- _Problem to work on_: Determine the count of lines containing "Számítástudomány" in the entries below and return only that figure.

----------

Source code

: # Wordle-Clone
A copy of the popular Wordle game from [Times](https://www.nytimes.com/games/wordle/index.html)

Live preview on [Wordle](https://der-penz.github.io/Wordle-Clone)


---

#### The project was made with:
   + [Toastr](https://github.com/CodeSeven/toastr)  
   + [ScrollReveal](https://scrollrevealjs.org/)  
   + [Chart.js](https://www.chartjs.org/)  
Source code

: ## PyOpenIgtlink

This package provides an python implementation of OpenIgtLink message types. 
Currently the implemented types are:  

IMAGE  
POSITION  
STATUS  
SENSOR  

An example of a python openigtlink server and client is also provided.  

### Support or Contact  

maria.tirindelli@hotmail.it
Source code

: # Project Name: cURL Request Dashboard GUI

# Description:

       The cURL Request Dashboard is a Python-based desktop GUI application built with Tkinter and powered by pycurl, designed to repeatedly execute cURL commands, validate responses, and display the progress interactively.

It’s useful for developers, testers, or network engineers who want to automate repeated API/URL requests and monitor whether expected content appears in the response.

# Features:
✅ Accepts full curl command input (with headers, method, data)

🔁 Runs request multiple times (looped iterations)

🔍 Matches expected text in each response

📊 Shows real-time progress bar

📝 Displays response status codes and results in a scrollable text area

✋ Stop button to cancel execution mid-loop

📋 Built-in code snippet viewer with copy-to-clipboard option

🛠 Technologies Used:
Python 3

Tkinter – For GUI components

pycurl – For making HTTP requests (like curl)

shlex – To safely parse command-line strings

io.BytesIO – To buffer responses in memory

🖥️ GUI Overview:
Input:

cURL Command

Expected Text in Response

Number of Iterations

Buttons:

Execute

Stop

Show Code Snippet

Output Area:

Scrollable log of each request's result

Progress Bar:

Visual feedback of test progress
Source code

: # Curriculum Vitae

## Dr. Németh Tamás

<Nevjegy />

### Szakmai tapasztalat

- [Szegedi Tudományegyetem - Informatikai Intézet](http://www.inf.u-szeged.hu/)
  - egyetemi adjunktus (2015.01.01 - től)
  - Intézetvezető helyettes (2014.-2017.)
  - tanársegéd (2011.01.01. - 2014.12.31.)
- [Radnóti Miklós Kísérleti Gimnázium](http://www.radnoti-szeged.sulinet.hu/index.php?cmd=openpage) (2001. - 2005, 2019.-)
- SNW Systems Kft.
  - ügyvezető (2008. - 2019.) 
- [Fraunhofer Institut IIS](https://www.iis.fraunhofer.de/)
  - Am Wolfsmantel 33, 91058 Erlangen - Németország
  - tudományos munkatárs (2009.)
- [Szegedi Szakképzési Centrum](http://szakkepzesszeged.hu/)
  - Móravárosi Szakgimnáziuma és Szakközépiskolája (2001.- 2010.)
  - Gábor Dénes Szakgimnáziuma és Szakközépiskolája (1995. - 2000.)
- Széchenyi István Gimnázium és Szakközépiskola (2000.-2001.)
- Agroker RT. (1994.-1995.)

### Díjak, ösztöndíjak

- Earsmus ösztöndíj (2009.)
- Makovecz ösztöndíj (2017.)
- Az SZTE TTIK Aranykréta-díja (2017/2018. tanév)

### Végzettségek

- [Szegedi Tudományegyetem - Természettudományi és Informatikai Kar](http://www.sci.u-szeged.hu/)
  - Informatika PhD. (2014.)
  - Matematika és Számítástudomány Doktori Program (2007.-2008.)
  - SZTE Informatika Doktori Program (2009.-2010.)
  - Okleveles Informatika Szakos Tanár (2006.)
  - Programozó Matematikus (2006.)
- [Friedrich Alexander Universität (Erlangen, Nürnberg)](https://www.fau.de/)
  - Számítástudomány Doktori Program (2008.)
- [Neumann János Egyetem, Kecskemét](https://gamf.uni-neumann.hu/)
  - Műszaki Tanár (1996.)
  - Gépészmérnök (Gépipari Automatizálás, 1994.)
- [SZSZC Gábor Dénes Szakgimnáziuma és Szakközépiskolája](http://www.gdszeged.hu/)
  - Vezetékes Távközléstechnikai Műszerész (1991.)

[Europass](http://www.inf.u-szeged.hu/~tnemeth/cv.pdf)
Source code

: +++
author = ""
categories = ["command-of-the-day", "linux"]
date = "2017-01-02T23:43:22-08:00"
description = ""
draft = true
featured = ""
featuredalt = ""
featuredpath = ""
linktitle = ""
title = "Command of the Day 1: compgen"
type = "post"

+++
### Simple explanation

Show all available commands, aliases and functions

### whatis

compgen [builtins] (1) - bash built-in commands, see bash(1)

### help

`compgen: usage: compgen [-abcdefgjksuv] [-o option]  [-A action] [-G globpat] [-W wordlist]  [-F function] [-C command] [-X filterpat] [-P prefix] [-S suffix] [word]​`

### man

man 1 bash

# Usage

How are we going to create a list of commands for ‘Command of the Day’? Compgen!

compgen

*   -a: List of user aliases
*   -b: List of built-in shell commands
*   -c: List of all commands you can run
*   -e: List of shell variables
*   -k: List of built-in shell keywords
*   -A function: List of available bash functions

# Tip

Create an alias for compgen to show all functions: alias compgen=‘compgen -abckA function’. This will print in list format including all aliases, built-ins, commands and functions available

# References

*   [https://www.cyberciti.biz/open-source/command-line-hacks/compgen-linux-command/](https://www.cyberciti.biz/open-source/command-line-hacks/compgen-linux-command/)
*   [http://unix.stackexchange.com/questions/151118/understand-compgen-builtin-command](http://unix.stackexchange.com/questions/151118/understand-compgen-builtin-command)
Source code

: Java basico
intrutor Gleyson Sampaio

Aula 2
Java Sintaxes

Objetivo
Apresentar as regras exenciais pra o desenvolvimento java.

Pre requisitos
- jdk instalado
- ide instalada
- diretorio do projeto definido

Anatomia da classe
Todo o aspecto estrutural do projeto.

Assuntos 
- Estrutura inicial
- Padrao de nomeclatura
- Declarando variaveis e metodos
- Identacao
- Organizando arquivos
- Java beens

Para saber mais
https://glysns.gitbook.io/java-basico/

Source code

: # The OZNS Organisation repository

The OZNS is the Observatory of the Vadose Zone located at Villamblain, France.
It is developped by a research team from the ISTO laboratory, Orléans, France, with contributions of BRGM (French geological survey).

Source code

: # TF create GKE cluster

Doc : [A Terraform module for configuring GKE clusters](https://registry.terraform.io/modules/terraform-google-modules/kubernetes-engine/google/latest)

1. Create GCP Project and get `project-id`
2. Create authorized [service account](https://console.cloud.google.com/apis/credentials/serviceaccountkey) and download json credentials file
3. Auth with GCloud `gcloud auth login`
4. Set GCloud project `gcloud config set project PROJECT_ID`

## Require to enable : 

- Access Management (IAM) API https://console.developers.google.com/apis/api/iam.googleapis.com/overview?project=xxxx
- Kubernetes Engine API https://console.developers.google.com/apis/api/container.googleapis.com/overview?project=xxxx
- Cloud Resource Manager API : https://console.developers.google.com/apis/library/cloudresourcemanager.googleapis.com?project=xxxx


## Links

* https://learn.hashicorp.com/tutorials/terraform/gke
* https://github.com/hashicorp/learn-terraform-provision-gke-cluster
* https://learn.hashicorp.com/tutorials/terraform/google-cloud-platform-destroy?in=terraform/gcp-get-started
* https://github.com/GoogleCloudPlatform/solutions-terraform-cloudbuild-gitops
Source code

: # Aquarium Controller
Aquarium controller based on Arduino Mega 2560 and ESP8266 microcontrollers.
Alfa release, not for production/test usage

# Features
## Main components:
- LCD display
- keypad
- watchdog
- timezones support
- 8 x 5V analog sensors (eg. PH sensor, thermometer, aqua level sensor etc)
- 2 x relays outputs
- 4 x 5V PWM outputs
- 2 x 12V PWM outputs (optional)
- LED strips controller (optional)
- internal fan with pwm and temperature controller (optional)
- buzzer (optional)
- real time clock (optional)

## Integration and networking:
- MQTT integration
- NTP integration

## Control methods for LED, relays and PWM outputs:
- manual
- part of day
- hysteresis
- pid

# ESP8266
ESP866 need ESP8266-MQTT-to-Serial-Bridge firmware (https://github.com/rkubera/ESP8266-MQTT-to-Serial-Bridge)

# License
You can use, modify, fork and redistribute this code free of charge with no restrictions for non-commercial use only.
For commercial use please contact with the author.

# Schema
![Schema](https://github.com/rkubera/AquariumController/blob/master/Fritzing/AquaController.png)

----------

- _Answer_: 2